In the diplomatic arena, Russia has failed to build the coalition against the west that it wanted. The Kremlin has repeatedly tried to frame the war as the final nail in the coffin of western dominance, and to position itself as one of the leading states in a new global order. Although most countries have not adopted the strong sanctions against Russia and support for Ukraine that Nato and EU states have, many of them have signalled disapproval of Russia’s actions through mechanisms such as the vote to suspend Russia from the UN Human Rights Council, which was supported by more than 90 states.

Russia has been increasingly economically and diplomatically dependent on China since the major break with the west over Ukraine in 2014. But although it has not condemned the invasion, China has also not provided the military and economic support for Russia that the Kremlin appeared to want, perhaps because of the risk of sanctions from the west.

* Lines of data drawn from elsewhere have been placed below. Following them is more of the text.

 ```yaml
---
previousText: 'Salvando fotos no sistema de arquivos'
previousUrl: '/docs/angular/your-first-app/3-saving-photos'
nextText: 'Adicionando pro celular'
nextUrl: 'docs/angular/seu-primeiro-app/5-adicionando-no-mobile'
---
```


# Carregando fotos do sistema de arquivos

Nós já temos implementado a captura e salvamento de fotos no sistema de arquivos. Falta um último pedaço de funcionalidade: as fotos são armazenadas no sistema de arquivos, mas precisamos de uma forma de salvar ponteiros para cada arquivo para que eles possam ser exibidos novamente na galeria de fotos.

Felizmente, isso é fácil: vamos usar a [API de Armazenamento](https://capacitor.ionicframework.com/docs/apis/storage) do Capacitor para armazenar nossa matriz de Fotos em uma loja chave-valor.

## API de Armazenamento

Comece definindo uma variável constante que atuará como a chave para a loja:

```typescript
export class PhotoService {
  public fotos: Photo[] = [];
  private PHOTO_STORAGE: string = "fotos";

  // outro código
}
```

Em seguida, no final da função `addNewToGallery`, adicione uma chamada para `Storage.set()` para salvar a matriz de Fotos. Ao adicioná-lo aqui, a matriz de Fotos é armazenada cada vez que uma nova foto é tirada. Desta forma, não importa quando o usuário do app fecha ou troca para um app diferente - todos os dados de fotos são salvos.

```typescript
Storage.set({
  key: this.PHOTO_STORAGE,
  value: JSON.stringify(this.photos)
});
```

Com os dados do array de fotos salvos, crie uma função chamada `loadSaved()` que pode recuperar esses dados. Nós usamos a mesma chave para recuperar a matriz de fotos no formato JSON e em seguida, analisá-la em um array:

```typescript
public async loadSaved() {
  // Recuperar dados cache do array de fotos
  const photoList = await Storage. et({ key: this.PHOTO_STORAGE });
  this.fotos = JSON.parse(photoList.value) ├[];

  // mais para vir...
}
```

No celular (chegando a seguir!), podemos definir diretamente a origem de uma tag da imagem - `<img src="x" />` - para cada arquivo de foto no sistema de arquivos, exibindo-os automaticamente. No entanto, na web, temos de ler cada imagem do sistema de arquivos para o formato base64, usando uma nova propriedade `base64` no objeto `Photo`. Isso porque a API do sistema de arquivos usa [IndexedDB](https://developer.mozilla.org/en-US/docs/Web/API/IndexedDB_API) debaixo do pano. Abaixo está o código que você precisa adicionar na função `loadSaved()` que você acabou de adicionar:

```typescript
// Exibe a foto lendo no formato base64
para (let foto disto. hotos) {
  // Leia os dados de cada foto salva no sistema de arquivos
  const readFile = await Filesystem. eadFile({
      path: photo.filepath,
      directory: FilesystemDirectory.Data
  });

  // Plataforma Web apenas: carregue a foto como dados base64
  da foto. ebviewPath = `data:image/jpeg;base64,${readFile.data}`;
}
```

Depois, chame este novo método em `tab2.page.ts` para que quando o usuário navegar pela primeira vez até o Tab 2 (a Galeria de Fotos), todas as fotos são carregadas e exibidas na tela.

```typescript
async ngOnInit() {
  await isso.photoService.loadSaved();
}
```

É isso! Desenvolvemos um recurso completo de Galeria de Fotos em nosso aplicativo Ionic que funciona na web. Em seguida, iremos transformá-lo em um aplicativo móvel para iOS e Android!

Even more worrying for Putin, the reactions of the other post-Soviet states have shown the limits of his diplomatic power in what the Russian government still considers its sphere of influence. Moldova and Georgia have moved to accelerate their applications for EU membership. Despite military help from Russia in putting down an uprising in January, the government of Kazakhstan has not supported the invasion of Ukraine and appears to be strengthening relations with Turkey as a counterweight. Even Belarus’s Lukashenko, whose presidency now depends on Russian support, has resisted being wholly pulled into the war. Aiming to strengthen Russia’s hold on the region by controlling Ukraine, Putin has achieved the opposite result.

The same thing has happened in relation to the other key geopolitical goal of the war: pushing back and weakening Nato. Despite disagreements—inevitable among a large group of states with differing interests—the Nato response has been stronger and more united than anyone (least of all Putin, it seems) expected. Seeking to prevent Nato expansion, the Kremlin has accelerated it.  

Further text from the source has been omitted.